[Dataset excerpts]
——

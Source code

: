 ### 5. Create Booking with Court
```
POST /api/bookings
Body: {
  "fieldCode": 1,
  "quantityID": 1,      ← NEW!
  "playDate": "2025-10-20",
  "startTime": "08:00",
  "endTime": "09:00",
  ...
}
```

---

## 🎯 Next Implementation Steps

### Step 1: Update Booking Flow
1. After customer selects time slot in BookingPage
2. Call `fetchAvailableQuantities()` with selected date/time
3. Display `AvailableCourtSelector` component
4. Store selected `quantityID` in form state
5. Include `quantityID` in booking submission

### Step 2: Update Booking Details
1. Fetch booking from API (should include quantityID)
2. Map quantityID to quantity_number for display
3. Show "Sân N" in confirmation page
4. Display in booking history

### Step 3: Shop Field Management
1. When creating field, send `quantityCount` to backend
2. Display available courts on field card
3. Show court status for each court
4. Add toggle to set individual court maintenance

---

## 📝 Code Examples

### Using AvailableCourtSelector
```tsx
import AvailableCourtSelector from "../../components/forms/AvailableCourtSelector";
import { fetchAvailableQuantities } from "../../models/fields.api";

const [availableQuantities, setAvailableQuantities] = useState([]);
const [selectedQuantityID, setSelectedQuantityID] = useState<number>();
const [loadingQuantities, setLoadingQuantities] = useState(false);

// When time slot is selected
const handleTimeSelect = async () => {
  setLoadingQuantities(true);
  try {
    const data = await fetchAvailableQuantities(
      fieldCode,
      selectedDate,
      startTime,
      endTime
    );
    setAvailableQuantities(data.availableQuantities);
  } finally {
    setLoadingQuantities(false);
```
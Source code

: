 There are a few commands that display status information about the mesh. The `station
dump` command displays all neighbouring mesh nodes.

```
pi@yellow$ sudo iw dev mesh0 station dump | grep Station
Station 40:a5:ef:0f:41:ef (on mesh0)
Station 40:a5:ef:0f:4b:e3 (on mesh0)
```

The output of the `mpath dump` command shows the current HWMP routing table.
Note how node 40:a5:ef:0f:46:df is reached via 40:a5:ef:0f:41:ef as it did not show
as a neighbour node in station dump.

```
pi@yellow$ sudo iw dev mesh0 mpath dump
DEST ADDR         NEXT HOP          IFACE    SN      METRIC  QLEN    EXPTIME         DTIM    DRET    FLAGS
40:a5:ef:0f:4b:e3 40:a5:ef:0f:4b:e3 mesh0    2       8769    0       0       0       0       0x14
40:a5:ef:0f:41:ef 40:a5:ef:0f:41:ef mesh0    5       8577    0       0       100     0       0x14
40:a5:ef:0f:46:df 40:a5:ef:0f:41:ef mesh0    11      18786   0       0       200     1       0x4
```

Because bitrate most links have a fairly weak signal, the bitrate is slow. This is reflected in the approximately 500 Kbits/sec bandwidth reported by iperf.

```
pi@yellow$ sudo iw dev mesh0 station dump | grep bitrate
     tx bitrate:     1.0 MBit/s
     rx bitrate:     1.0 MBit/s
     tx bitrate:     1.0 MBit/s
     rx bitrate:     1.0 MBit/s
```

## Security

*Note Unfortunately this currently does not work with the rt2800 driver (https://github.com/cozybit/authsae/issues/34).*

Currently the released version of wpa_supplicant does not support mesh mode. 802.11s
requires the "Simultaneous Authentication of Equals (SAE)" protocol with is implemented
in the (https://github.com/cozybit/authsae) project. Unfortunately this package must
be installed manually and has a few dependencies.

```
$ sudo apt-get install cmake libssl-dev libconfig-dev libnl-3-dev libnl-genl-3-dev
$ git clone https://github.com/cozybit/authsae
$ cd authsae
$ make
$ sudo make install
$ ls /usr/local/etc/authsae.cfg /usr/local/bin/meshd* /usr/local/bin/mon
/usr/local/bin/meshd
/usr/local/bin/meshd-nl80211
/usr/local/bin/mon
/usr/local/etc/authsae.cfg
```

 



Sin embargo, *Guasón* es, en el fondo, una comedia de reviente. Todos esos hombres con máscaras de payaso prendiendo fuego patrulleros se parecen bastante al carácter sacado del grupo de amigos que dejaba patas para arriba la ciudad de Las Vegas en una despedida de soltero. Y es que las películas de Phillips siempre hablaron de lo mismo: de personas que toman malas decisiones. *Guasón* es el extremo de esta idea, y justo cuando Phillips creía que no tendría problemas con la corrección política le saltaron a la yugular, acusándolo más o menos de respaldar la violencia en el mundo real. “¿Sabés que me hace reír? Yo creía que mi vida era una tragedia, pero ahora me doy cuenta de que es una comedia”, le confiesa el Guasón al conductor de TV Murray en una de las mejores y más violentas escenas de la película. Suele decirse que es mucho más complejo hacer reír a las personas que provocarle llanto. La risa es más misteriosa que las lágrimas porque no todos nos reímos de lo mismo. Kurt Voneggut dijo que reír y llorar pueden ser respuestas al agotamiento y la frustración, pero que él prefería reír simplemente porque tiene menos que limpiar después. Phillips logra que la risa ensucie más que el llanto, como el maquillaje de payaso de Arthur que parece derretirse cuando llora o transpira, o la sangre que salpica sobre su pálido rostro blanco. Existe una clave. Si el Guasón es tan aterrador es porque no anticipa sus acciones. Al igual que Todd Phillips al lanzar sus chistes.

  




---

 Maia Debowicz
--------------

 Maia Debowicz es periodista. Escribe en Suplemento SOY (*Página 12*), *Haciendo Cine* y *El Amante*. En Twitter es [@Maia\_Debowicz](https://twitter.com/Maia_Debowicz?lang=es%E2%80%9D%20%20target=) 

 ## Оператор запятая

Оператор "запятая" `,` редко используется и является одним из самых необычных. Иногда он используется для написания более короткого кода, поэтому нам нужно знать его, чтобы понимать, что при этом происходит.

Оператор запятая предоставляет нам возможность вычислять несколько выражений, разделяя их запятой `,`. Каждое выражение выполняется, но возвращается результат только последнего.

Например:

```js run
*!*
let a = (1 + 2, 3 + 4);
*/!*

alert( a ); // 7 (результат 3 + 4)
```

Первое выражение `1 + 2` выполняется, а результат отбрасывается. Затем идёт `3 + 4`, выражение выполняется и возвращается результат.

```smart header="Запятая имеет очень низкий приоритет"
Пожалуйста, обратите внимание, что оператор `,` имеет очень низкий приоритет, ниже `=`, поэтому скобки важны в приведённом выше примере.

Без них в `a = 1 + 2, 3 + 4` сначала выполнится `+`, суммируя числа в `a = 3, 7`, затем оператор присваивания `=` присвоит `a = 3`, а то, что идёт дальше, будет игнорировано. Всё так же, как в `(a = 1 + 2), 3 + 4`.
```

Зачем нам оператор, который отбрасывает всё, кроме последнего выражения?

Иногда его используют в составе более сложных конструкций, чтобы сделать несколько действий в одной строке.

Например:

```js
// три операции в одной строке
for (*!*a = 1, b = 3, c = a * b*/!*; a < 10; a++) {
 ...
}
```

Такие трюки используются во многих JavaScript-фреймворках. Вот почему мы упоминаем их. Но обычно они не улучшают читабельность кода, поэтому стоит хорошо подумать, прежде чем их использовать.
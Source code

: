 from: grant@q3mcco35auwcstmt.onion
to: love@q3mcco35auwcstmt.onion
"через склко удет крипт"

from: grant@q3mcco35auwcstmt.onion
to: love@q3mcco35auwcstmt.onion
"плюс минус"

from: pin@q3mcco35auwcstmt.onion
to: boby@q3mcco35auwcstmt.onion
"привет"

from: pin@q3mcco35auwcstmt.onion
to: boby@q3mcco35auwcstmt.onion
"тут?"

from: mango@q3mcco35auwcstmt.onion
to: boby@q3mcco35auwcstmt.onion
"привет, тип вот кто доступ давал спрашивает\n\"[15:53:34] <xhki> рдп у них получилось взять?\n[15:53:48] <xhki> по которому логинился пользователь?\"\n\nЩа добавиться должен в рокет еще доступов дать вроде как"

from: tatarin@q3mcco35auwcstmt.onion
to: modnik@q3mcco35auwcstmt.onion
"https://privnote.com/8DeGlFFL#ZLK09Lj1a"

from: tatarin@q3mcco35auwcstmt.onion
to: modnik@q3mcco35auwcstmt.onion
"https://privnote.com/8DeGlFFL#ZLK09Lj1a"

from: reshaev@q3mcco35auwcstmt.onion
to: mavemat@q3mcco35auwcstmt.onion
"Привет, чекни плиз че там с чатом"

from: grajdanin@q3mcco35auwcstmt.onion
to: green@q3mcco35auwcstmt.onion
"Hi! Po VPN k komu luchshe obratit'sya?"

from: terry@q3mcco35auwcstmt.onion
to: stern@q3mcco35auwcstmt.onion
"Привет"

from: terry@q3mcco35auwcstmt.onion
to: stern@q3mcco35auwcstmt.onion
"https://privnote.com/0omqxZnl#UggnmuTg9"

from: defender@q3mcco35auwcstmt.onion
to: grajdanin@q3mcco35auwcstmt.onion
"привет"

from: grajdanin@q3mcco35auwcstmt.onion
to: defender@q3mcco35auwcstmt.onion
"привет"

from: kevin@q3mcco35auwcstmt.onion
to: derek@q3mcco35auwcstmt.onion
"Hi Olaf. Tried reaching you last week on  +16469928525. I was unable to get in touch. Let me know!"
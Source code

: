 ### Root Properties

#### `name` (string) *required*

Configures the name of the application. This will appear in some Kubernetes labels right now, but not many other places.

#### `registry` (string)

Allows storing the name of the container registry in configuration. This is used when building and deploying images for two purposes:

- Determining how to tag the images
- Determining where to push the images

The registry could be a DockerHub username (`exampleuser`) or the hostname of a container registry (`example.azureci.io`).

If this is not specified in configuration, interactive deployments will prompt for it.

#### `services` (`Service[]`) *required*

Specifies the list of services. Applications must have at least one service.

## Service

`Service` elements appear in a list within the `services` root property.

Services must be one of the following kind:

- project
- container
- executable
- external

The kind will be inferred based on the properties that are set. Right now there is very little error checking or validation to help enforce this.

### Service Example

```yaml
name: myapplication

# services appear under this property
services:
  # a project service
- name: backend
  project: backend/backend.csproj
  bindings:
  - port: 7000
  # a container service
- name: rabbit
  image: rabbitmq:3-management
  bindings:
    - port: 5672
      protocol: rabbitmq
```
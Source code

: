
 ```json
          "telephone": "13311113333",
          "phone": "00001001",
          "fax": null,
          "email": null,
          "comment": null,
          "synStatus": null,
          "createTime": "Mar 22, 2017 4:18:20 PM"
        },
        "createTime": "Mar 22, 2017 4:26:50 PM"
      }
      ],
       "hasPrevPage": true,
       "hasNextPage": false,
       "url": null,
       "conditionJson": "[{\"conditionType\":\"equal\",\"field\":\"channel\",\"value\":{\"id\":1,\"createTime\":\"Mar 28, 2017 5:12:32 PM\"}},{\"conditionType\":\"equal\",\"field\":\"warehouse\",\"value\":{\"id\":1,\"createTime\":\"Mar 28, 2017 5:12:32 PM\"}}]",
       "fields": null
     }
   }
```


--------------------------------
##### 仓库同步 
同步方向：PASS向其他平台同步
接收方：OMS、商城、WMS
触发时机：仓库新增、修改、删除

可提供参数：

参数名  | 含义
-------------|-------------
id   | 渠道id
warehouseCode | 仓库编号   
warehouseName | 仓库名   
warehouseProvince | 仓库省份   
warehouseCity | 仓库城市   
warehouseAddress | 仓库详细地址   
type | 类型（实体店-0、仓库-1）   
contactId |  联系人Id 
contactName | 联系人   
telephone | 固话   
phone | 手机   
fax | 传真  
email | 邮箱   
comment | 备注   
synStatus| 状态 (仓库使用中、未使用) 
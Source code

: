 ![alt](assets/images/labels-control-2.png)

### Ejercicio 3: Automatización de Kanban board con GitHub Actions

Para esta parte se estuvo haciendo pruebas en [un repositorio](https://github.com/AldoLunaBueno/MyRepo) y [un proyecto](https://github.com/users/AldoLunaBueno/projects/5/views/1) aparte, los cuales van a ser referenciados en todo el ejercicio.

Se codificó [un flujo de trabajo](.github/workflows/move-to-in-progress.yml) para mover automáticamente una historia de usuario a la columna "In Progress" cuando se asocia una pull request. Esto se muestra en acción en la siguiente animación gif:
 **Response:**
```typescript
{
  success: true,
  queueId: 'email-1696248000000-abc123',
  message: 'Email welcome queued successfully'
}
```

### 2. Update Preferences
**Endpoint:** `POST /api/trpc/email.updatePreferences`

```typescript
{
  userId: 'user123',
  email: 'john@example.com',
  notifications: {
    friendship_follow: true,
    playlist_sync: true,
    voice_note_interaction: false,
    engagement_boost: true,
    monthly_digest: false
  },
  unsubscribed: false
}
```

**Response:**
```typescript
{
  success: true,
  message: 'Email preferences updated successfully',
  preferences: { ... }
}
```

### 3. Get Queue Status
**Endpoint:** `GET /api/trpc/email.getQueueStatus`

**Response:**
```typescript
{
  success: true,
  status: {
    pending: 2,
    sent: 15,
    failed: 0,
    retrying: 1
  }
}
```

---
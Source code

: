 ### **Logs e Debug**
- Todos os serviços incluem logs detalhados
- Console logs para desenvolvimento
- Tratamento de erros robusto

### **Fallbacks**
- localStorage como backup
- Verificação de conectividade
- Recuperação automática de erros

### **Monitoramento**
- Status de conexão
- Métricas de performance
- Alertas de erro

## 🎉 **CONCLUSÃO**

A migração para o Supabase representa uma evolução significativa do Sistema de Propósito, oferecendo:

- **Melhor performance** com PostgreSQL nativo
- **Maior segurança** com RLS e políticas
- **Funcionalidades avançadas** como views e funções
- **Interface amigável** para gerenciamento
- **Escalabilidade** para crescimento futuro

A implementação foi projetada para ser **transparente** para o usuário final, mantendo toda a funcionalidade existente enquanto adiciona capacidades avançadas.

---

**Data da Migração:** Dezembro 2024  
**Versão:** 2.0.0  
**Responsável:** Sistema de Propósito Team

——

Aim of the exercise - Output the first line of the entries above and every line after it, exactly as written, ending with the line that contains "## 🎯 Next Implementation Steps".

Reply -
Source code

: ### 5. Create Booking with Court
```
POST /api/bookings
Body: {
  "fieldCode": 1,
  "quantityID": 1,      ← NEW!
  "playDate": "2025-10-20",
  "startTime": "08:00",
  "endTime": "09:00",
  ...
}
```

---

## 🎯 Next Implementation Steps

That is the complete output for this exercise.